[Items listed in a dataset]
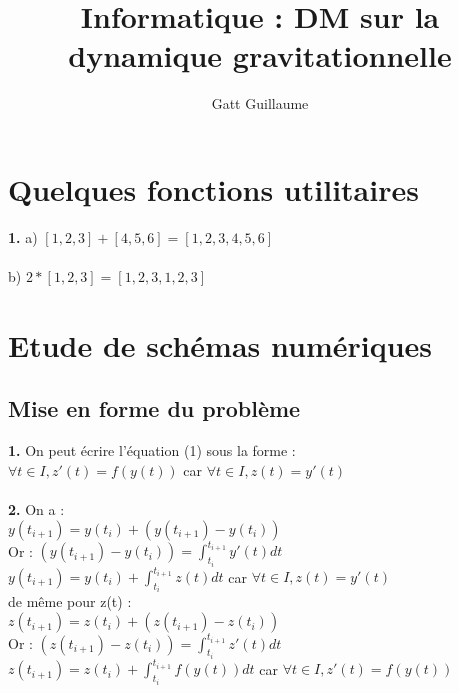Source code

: \documentclass{article}
\begin{document}
\title{Informatique : DM sur la dynamique gravitationnelle}
\date{}
\author{Gatt Guillaume}
\maketitle
\renewcommand{\thesection}{\Roman{section}}
	\setlength{\parindent}{1.5cm}
\section{Quelques fonctions utilitaires }
{\bf 1.} a) $[1,2,3] + [4,5,6]=[1,2,3,4,5,6]$ \\
\\
b) $2 *[1,2,3]=[1,2,3,1,2,3]$

\section{Etude de schémas numériques}
\subsection{Mise en forme du problème }
{\bf 1.} On peut écrire l'équation (1) sous la forme : \\
$\forall t \in I, z'(t)=f(y(t))$ car $\forall t \in I, z(t)=y'(t)$ \\
 \\
{\bf 2.} On a : \\
$y(t_{i+1})= y(t_i) + (y(t_{i+1}) - y(t_i))$ \\
Or : $(y(t_{i+1}) - y(t_i))=\int_{t_i}^{t_{i+1}}y'(t)dt$ \\
$y(t_{i+1})=y(t_i)+ \int_{t_i}^{t_{i+1}}z(t)dt$ car $\forall t \in I, z(t)=y'(t)$\\
de même pour z(t) : \\
$z(t_{i+1})= z(t_i) + (z(t_{i+1}) - z(t_i))$ \\
Or : $(z(t_{i+1}) - z(t_i))=\int_{t_i}^{t_{i+1}}z'(t)dt$ \\
$z(t_{i+1})=z(t_i)+ \int_{t_i}^{t_{i+1}}f(y(t))dt$ car $\forall t \in I, z'(t)=f(y(t))$
\end{document}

# What you have to do
Your answer must be the records exactly as they stand, with no pictures in it.

# Written answer
Source code

: \documentclass{article}
\begin{document}
\title{Informatique : DM sur la dynamique gravitationnelle}
\date{}
\author{Gatt Guillaume}
\maketitle
\renewcommand{\thesection}{\Roman{section}}
	\setlength{\parindent}{1.5cm}
\section{Quelques fonctions utilitaires }
{\bf 1.} a) $[1,2,3] + [4,5,6]=[1,2,3,4,5,6]$ \\
\\
b) $2 *[1,2,3]=[1,2,3,1,2,3]$

\section{Etude de schémas numériques}
\subsection{Mise en forme du problème }
{\bf 1.} On peut écrire l'équation (1) sous la forme : \\
$\forall t \in I, z'(t)=f(y(t))$ car $\forall t \in I, z(t)=y'(t)$ \\
 \\
{\bf 2.} On a : \\
$y(t_{i+1})= y(t_i) + (y(t_{i+1}) - y(t_i))$ \\
Or : $(y(t_{i+1}) - y(t_i))=\int_{t_i}^{t_{i+1}}y'(t)dt$ \\
$y(t_{i+1})=y(t_i)+ \int_{t_i}^{t_{i+1}}z(t)dt$ car $\forall t \in I, z(t)=y'(t)$\\
de même pour z(t) : \\
$z(t_{i+1})= z(t_i) + (z(t_{i+1}) - z(t_i))$ \\
Or : $(z(t_{i+1}) - z(t_i))=\int_{t_i}^{t_{i+1}}z'(t)dt$ \\
$z(t_{i+1})=z(t_i)+ \int_{t_i}^{t_{i+1}}f(y(t))dt$ car $\forall t \in I, z'(t)=f(y(t))$
\end{document}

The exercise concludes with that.